> **EXERCISE BRIEF**
From the first line of the listing below, retype each line up to and including the one with "full-support prior family;"; pictures stay out.

▼▼▼

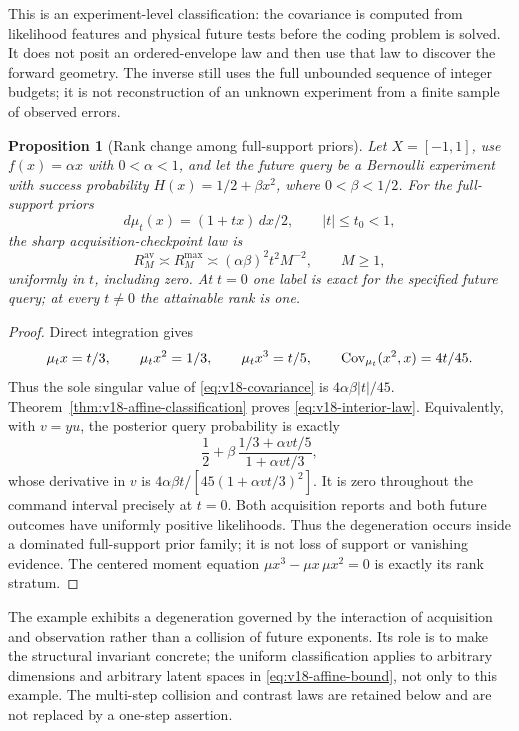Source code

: \documentclass[11pt]{amsart}
\newtheorem{proposition}[theorem]{Proposition}
\theoremstyle{definition}\newtheorem{definition}[theorem]{Definition}
\theoremstyle{remark}\newtheorem{remark}[theorem]{Remark}
\begin{document}
This is an experiment-level classification: the covariance is computed
from likelihood features and physical future tests before the coding
problem is solved. It does not posit an ordered-envelope law and then
use that law to discover the forward geometry. The inverse still uses
the full unbounded sequence of integer budgets; it is not reconstruction
of an unknown experiment from a finite sample of observed errors.

\begin{proposition}[Rank change among full-support priors]
\label{prop:v18-interior-example}
Let $X=[-1,1]$, use $f(x)=\alpha x$ with $0<\alpha<1$, and let the
future query be a Bernoulli experiment with success probability
$H(x)=1/2+\beta x^2$, where $0<\beta<1/2$. For the full-support priors
\[
 d\mu_t(x)=(1+tx)\,dx/2,\qquad |t|\le t_0<1,
\]
the sharp acquisition-checkpoint law is
\begin{equation}\label{eq:v18-interior-law}
 R^{\mathrm{av}}_M\asymp R^{\mathrm{max}}_M
 \asymp (\alpha\beta)^2t^2M^{-2},\qquad M\ge1,
\end{equation}
uniformly in $t$, including zero. At $t=0$ one label is exact for the
specified future query; at every $t\ne0$ the attainable rank is one.
\end{proposition}
\begin{proof}
Direct integration gives
\[
 \mu_tx=t/3,\qquad \mu_tx^2=1/3,\qquad \mu_tx^3=t/5,
 \qquad \Cov_{\mu_t}(x^2,x)=4t/45.
\]
Thus the sole singular value of \eqref{eq:v18-covariance} is
$4\alpha\beta|t|/45$. Theorem~\ref{thm:v18-affine-classification}
proves \eqref{eq:v18-interior-law}. Equivalently, with $v=yu$, the
posterior query probability is exactly
\[
 \frac12+\beta\,
 \frac{1/3+\alpha vt/5}{1+\alpha vt/3},
\]
whose derivative in $v$ is
$4\alpha\beta t/[45(1+\alpha vt/3)^2]$.
It is zero throughout the command interval precisely at $t=0$.
Both acquisition reports and both future outcomes have uniformly
positive likelihoods. Thus the degeneration occurs inside a dominated
full-support prior family; it is not loss of support or vanishing
evidence. The centered moment equation $\mu x^3-\mu x\,\mu x^2=0$
is exactly its rank stratum.
\end{proof}

The example exhibits a degeneration governed by the interaction of
acquisition and observation rather than a collision of future exponents.
Its role is to make the structural invariant concrete; the uniform
classification applies to arbitrary dimensions and arbitrary latent
spaces in \eqref{eq:v18-affine-bound}, not only to this example. The
multi-step collision and contrast laws are retained below and are not
replaced by a one-step assertion.
\end{document}
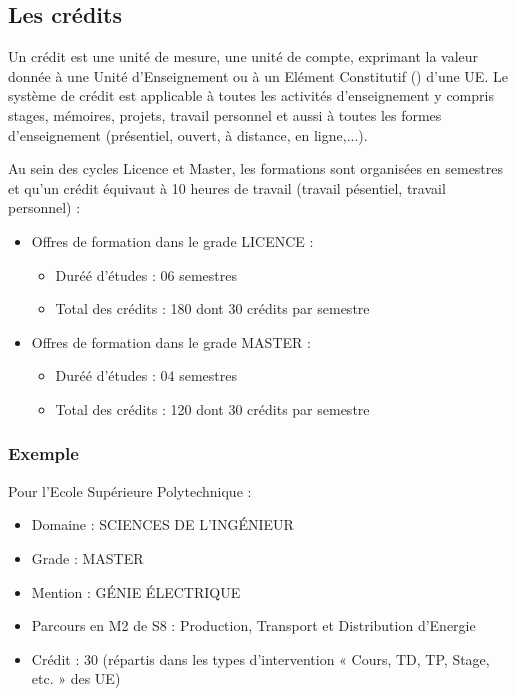 \subsection{Les crédits}
Un crédit est une unité de mesure, une unité de compte, exprimant la valeur donnée à une Unité d'Enseignement ou à un Elément Constitutif () d'une UE.
Le système de crédit est applicable à toutes les activités d'enseignement y compris stages, mémoires, projets, travail personnel et aussi à toutes les formes d'enseignement (présentiel, ouvert, à distance, en ligne,...).
\medskip

Au sein des cycles Licence et Master, les formations sont organisées en semestres et qu'un crédit équivaut à 10 heures de travail (travail pésentiel, travail personnel) :
\begin{itemize}
	\item Offres de formation dans le grade LICENCE : 
	\begin{itemize}
		\item[\textbullet] Duréé d'études : 06 semestres
		\item[\textbullet] Total des crédits : 180 dont 30 crédits par semestre
	\end{itemize}
	\item Offres de formation dans le grade MASTER : 
	\begin{itemize}
		\item[\textbullet] Duréé d'études : 04 semestres
		\item[\textbullet] Total des crédits : 120 dont 30 crédits par semestre
	\end{itemize}
\end{itemize}

\subsubsection{Exemple} Pour l'Ecole Supérieure Polytechnique : 
\begin{itemize}
	\item Domaine : SCIENCES DE L'INGÉNIEUR
	\item Grade : MASTER
	\item Mention : GÉNIE ÉLECTRIQUE
	\item Parcours en M2 de S8 : Production, Transport et Distribution d'Energie
	\item Crédit : 30 (répartis dans les types d'intervention « Cours, TD, TP, Stage, etc. » des UE)
\end{itemize}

▲▲▲

> **SOLUTION TO THIS TASK**
Source code

: \documentclass[11pt]{amsart}
\newtheorem{proposition}[theorem]{Proposition}
\theoremstyle{definition}\newtheorem{definition}[theorem]{Definition}
\theoremstyle{remark}\newtheorem{remark}[theorem]{Remark}
\begin{document}
This is an experiment-level classification: the covariance is computed
from likelihood features and physical future tests before the coding
problem is solved. It does not posit an ordered-envelope law and then
use that law to discover the forward geometry. The inverse still uses
the full unbounded sequence of integer budgets; it is not reconstruction
of an unknown experiment from a finite sample of observed errors.

\begin{proposition}[Rank change among full-support priors]
\label{prop:v18-interior-example}
Let $X=[-1,1]$, use $f(x)=\alpha x$ with $0<\alpha<1$, and let the
future query be a Bernoulli experiment with success probability
$H(x)=1/2+\beta x^2$, where $0<\beta<1/2$. For the full-support priors
\[
 d\mu_t(x)=(1+tx)\,dx/2,\qquad |t|\le t_0<1,
\]
the sharp acquisition-checkpoint law is
\begin{equation}\label{eq:v18-interior-law}
 R^{\mathrm{av}}_M\asymp R^{\mathrm{max}}_M
 \asymp (\alpha\beta)^2t^2M^{-2},\qquad M\ge1,
\end{equation}
uniformly in $t$, including zero. At $t=0$ one label is exact for the
specified future query; at every $t\ne0$ the attainable rank is one.
\end{proposition}
\begin{proof}
Direct integration gives
\[
 \mu_tx=t/3,\qquad \mu_tx^2=1/3,\qquad \mu_tx^3=t/5,
 \qquad \Cov_{\mu_t}(x^2,x)=4t/45.
\]
Thus the sole singular value of \eqref{eq:v18-covariance} is
$4\alpha\beta|t|/45$. Theorem~\ref{thm:v18-affine-classification}
proves \eqref{eq:v18-interior-law}. Equivalently, with $v=yu$, the
posterior query probability is exactly
\[
 \frac12+\beta\,
 \frac{1/3+\alpha vt/5}{1+\alpha vt/3},
\]
whose derivative in $v$ is
$4\alpha\beta t/[45(1+\alpha vt/3)^2]$.
It is zero throughout the command interval precisely at $t=0$.
Both acquisition reports and both future outcomes have uniformly
positive likelihoods. Thus the degeneration occurs inside a dominated
full-support prior family; it is not loss of support or vanishing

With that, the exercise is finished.